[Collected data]
::::::
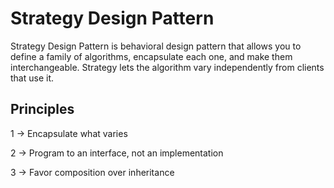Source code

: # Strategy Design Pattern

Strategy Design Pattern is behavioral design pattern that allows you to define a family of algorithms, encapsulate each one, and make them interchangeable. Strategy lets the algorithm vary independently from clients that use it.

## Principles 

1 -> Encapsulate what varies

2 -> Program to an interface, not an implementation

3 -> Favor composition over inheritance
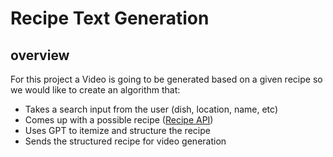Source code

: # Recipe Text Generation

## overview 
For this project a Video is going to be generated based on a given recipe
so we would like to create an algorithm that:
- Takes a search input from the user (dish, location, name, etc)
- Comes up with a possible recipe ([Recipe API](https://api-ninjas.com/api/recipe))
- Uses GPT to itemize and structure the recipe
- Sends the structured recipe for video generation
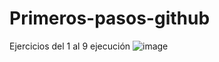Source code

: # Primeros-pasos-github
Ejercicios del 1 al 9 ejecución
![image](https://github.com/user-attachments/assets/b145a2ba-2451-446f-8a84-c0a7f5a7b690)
::::::
--- Assignment ---
Copy the lines above exactly, starting with the line that contains "3 -> Favor composition over inheritance" and ending with the line that contains "Ejercicios del 1 al 9 ejecución", and leave out any pictures.

--- Response to the task ---
3 -> Favor composition over inheritance
Source code

: # Recipe Text Generation

## overview 
For this project a Video is going to be generated based on a given recipe
so we would like to create an algorithm that:
- Takes a search input from the user (dish, location, name, etc)
- Comes up with a possible recipe ([Recipe API](https://api-ninjas.com/api/recipe))
- Uses GPT to itemize and structure the recipe
- Sends the structured recipe for video generation
Source code

: # Primeros-pasos-github
Ejercicios del 1 al 9 ejecución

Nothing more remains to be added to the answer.